¿Qué pasó con la compra de aviones hidrantes?

El contrato anunciado durante el kirchnerismo fue cancelado al asumir el gobierno de Mauricio Macri, con Sergio Bergman a cargo del Ministerio de Ambiente.

El debate sobre la compra de aviones hidrantes en la Argentina volvió a instalarse con fuerza a partir de los recientes incendios forestales que afectan a la Patagonia, donde el fuego arrasó miles de hectáreas y puso en evidencia, una vez más, la importancia de contar con medios aéreos suficientes para el combate de emergencias de gran magnitud.

En ese contexto, reapareció la discusión en torno al anuncio realizado en 2012 durante el gobierno de Cristina Fernández de Kirchner, cuando en el marco del Plan Nacional de Manejo del Fuego se habló de la disponibilidad de 26 aviones hidrantes. Con el paso del tiempo, ese anuncio fue interpretado por amplios sectores como la compra de aeronaves por parte del Estado nacional.

Sin embargo, el esquema vigente en aquel momento no preveía la adquisición de aviones como propiedad estatal. El sistema funcionaba a través de contratos de alquiler y prestación de servicios aéreos, utilizados de manera estacional y de acuerdo con las necesidades operativas en las distintas regiones del país.

Al asumir Mauricio Macri en diciembre de 2015, el área quedó bajo la órbita del recién creado Ministerio de Ambiente y Desarrollo Sustentable, conducido por Sergio Bergman. Según denuncias de sectores kirchneristas y diversas publicaciones periodísticas, la nueva gestión decidió cancelar el contrato heredado, lo que implicó la interrupción de ese esquema de aeronaves disponibles para el combate del fuego.

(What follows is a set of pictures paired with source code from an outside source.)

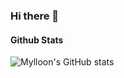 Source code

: ### Hi there 👋

#### Github Stats
![Mylloon's GitHub stats](https://github-readme-stats.vercel.app/api?username=Mylloon&show_icons=true&theme=dracula)
<!--
**Mylloon/Mylloon** is a ✨ _special_ ✨ repository because its `README.md` (this file) appears on your GitHub profile.

Here are some ideas to get you started:

- 🔭 I’m currently working on ...
- 🌱 I’m currently learning ...
- 👯 I’m looking to collaborate on ...
- 🤔 I’m looking for help with ...
- 💬 Ask me about ...
- 📫 How to reach me: ...
- 😄 Pronouns: ...
- ⚡ Fun fact: ...
-->

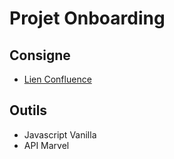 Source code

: # Projet Onboarding

## Consigne

- [Lien Confluence](https://confluence.ekino.com/display/HTML/Projet+d%27onboarding+-+Marvel)

## Outils

- Javascript Vanilla
- API Marvel
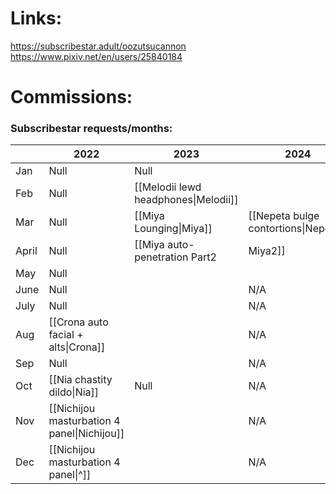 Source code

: # Links:
https://subscribestar.adult/oozutsucannon
https://www.pixiv.net/en/users/25840184

# Commissions:

### Subscribestar requests/months:

|       | 2022                                        | 2023                                 | 2024                                               |
| ----- | ------------------------------------------- | ------------------------------------ | -------------------------------------------------- |
| Jan   | Null                                        | Null                                 |                                                    |
| Feb   | Null                                        | [[Melodii lewd headphones\|Melodii]] |                                                    |
| Mar   | Null                                        | [[Miya Lounging\|Miya]]              | [[Nepeta bulge contortions\|Nepeta]]               |
| April | Null                                        | [[Miya auto-penetration Part2|Miya2]]               | [[Miya auto-penetration Part2|←]]&[[Nepeta bulge contortions\|^]] |
| May   | Null                                        |                                      |                                                    |
| June  | Null                                        |                                      | N/A                                                |
| July  | Null                                        |                                      | N/A                                                |
| Aug   | [[Crona auto facial + alts\|Crona]]         |                                      | N/A                                                |
| Sep   | Null                                        |                                      | N/A                                                |
| Oct   | [[Nia chastity dildo\|Nia]]                 | Null                                 | N/A                                                |
| Nov   | [[Nichijou masturbation 4 panel\|Nichijou]] |                                      | N/A                                                |
| Dec   | [[Nichijou masturbation 4 panel\|^]]        |                                      | N/A                                                |
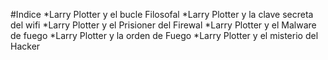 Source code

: #Indice 
*Larry Plotter y el bucle Filosofal
*Larry Plotter y la clave secreta del wifi
*Larry Plotter y el Prisioner del Firewal
*Larry Plotter y el Malware de fuego 
*Larry Plotter y la orden de Fuego 
*Larry Plotter y el misterio del Hacker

Desde el gobierno nacional de entonces se sostuvo que nunca existió una compra efectiva de aviones hidrantes y que la decisión respondió a una revisión administrativa y técnica del sistema, manteniendo el modelo de contratación de servicios en lugar de contar con una flota estatal propia.

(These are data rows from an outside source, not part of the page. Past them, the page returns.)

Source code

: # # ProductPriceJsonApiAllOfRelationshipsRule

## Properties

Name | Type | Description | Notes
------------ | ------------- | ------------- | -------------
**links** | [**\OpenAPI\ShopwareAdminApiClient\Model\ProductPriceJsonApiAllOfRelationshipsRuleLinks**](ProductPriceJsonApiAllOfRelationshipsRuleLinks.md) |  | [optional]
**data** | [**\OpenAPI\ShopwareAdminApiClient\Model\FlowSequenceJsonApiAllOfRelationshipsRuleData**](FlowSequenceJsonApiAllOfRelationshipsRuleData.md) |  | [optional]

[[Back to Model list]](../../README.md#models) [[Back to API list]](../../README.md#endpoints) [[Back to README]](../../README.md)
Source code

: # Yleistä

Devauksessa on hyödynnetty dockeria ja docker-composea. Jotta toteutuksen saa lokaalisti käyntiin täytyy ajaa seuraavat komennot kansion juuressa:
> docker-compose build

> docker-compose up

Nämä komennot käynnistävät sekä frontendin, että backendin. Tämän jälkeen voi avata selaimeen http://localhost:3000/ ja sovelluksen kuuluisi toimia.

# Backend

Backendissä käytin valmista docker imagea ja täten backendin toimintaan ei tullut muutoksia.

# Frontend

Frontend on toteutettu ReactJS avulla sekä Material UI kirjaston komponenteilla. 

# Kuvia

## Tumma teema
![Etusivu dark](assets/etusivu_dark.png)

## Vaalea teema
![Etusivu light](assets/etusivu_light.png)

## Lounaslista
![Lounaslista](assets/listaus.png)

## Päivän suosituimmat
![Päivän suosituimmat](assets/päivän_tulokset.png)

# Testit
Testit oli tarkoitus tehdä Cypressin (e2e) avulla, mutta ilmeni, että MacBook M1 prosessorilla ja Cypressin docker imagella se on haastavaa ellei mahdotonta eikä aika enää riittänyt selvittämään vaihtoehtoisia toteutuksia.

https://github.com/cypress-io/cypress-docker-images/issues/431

La cancelación del contrato y la falta de consolidación de un esquema estable de medios aéreos se transformaron en uno de los principales ejes de crítica de la oposición, que advirtió sobre una reducción en la capacidad de respuesta frente a incendios de gran escala.

A más de una década del anuncio original y frente a los incendios que hoy golpean a la Patagonia, la discusión vuelve a cobrar centralidad y reabre el interrogante sobre la necesidad de definir una política de Estado sostenida y de largo plazo para el combate y la prevención de incendios forestales.